11・ボイスチャット
ハルが投げかけたそのテキストが、いつもと変わらないギルドテラスの風景を凍りつかせた。
画面上のアバターのうち、提案したハル以外の三人――ナガ、イチ、そしてアヤが、ぴたりと動きを止める。
モニターの中に映っているのは、代わり映えのしない石造りのテラスだ。しかし、そこにはいつものそれとは明らかに違う、ひどく張り詰めた空気が広がったような気がした。
真っ先に沈黙を破ったのは、やはりアヤだった。
『賛成。その手があったわね。良いと思うわ。設定なんてすぐ終わるし、私はいつでも準備できるわよ』
キーボードを叩く音が聞こえてきそうなほど、迷いのない即答。だが、それに続くはずのナガとイチの反応は、目に見えて鈍かった。
数十秒の空白。
信也はモニターの前で、言葉にならない戸惑いに立ち尽くしていた。
彼にとって、この『PMO』という世界は、リアルの汚れを一切持ち込まないための聖域だ。そこに「肉声」という、あまりに生々しく、個人の情報を孕んだ音を入り込ませる。それは、自分が大切に守ってきた「ナガ」という完璧な仮面に、ひびを入れる行為に他ならない。
(声を出せば……俺が「織田信也」だってことが、少なからず漏れちまう。イチの理想を壊すことにならないか……?)
そんな信也の、あるいはイチの躊躇を察したのだろう。ハルが少しトーンを和らげて、フォローのテキストを打ち込んだ。

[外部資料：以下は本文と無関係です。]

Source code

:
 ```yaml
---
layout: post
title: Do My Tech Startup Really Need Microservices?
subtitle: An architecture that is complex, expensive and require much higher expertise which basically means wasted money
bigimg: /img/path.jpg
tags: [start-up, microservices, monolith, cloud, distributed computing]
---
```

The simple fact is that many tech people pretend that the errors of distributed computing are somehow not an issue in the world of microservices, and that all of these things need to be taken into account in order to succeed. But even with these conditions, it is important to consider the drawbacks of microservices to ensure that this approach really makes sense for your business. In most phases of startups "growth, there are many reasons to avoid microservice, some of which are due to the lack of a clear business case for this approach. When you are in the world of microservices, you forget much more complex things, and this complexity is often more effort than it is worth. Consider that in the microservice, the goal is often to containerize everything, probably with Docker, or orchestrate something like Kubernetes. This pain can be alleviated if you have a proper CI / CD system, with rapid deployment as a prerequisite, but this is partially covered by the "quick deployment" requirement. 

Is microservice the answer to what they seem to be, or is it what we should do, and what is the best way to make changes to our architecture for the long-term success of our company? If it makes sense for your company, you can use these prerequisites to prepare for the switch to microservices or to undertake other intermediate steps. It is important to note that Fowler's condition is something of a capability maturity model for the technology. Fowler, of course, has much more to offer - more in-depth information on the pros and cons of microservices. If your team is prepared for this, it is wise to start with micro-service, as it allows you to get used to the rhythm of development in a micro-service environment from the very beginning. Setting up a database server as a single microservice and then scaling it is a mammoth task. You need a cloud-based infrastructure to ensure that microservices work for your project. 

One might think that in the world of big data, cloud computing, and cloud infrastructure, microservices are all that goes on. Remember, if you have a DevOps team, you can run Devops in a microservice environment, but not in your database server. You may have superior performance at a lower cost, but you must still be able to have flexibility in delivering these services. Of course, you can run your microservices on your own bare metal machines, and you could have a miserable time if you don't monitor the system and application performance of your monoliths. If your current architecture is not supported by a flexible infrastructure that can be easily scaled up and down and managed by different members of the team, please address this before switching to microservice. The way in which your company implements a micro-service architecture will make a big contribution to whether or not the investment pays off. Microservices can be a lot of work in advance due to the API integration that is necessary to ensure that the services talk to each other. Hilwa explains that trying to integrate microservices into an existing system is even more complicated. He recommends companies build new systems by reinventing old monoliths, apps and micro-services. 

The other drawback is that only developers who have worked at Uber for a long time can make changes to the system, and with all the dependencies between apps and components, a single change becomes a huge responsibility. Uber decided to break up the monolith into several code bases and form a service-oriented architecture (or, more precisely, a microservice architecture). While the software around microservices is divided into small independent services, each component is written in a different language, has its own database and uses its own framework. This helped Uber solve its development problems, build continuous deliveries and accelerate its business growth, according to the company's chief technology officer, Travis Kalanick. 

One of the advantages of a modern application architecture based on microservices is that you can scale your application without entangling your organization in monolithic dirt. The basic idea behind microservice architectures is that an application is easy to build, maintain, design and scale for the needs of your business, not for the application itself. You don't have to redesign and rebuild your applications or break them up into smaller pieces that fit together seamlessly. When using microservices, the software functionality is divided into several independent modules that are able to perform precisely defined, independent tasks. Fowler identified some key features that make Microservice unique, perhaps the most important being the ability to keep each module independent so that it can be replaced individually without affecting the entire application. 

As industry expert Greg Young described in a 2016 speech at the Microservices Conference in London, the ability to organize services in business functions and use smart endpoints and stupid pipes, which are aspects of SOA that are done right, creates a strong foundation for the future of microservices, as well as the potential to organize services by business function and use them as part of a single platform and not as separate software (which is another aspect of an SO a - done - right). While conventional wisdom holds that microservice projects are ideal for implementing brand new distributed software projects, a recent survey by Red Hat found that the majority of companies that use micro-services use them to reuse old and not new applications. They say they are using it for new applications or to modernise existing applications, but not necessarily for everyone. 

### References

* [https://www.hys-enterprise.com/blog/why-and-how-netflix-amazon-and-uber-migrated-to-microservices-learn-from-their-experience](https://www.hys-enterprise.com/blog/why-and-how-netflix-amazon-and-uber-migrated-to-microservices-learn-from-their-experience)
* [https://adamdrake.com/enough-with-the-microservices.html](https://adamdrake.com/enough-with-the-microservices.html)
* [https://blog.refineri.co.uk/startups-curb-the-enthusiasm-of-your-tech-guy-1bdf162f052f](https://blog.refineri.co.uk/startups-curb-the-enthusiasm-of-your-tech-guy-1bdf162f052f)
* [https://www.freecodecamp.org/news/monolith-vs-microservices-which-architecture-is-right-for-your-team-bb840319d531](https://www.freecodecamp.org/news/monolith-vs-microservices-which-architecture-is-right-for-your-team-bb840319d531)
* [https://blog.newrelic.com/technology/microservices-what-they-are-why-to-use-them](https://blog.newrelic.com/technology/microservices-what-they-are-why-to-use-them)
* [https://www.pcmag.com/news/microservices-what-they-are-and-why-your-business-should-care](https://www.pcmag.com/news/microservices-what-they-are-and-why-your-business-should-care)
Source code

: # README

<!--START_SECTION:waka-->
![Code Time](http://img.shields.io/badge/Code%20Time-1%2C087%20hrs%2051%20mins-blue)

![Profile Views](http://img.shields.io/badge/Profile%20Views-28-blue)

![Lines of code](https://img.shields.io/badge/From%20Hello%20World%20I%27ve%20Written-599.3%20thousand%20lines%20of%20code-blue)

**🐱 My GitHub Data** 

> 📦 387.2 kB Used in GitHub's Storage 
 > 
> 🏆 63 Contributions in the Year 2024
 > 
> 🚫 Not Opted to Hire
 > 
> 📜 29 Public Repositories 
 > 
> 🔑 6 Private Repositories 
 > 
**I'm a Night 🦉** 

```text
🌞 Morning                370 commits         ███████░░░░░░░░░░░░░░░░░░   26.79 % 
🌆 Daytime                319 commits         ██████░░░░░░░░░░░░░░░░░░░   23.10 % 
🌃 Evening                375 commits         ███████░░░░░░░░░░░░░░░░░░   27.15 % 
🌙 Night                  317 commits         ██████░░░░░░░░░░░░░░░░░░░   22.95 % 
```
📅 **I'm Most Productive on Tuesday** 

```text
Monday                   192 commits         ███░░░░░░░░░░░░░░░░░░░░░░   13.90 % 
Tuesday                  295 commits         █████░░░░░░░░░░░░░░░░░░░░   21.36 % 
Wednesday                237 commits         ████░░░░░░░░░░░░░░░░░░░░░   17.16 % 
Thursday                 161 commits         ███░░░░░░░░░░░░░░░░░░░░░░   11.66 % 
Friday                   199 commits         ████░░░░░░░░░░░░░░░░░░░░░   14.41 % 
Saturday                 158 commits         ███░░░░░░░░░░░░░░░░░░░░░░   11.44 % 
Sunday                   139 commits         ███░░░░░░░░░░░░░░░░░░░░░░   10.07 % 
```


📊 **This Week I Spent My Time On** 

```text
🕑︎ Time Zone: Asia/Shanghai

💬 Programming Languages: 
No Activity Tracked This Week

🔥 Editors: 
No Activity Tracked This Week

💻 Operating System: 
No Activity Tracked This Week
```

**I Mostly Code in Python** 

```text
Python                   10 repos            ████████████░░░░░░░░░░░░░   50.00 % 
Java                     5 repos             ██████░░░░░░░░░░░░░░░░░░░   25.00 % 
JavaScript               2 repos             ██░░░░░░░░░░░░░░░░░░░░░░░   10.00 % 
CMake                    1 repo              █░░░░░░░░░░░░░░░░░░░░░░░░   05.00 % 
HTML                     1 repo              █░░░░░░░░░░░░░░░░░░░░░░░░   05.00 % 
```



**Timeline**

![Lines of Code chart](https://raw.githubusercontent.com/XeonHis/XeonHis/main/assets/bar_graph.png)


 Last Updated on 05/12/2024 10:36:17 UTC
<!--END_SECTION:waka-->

『……あ、もちろん、いきなり喋るのが抵抗あるなら無理には言わないよ。ナガとイチちゃんは、アヤちゃんの指示を聞くだけの「聞き専」でもいいし。それだけでも、四秒のロスはかなり減るでしょう?』
(聞き専……。そうか、聞くだけなら、俺の正体はバレない)
少しだけ、肩の力が抜けるのを感じた。逃げ道はある。一方的に情報を取る側であれば、この聖域はまだ守られるはずだ。
そう自分を納得させようとした、その時だった。
画面上のイチが、ゆっくりとナガの正面に歩み寄った。
紅蓮のドレスアーマーの裾が、静かに揺れる。
『……私、もしナガ君が良ければ、ナガ君の声……聴いてみたい、かな。私も頑張って喋るから。駄目かな?』
心臓が、跳ねた。
それは、文字という無機質な媒体を通しているはずなのに、まるで耳元で囁かれたかのような破壊力を持っていた。
理想の嫁からの、あまりに純粋で、あまりに無邪気な「お願い」。
彼女がどんな声をしているのか。どんなトーンで、自分の名を呼ぶのか。そして彼女も勇気を出そうとしている。その抗いがたい欲望が、正体が露呈することへのパニックに近い恐怖を、一瞬で塗り替えていく。
信也は震える指をキーボードに乗せ、一気にエンターキーを叩いた。
「……分かった。やってみよう。マイク、押し入れのどっかにあったはずだ」
『本当!? 嬉しい、楽しみにしてるね、ナガ君!』
弾けるようなイチの言葉に、もう後戻りはできないと悟る。
ハルが、満足げなスタンプと共にテラスの真ん中で飛び跳ねた。
『よし、決まりだね! じゃあ、一度ログアウトして夕飯を済ませよう。一時間後……二十時に再集合でいいかな?』
アヤとイチが「了解」の意を示す。信也もそれに続く。
『じゃあ、また後で。二十時、楽しみに待ってるわ』
アヤの言葉を最後に、画面上のキャラクターたちが次々と光の粒子になって消えていく。
信也もまた、自室の「ログアウト」ボタンをクリックした。
次の瞬間、煌びやかなファンタジーの世界は消滅し、視界は一気に現実の闇へと引き戻された。
数秒前の、あのギルドテラスでの約束。
「あと一時間くらいで、イチの声が聞ける」
小さく呟くと、どうしようもなく心が高揚した。同時に、自分が声を出す事への恐怖に身がすくんだ。
期待と、仮面が剥がれることへの底知れない不安。その両方を抱えたまま、信也はモニターの主電源を切った。
闇の中に浮かび上がったのは、複雑な表情を浮かべる「織田信也」の顔だった。
彼は深く一度だけ呼吸を整えると、埃を被ったヘッドセットを押し入れの奥に見つけ出し、それを机に置いて階段を下りていった。
運命の二十時まで、あと五十分。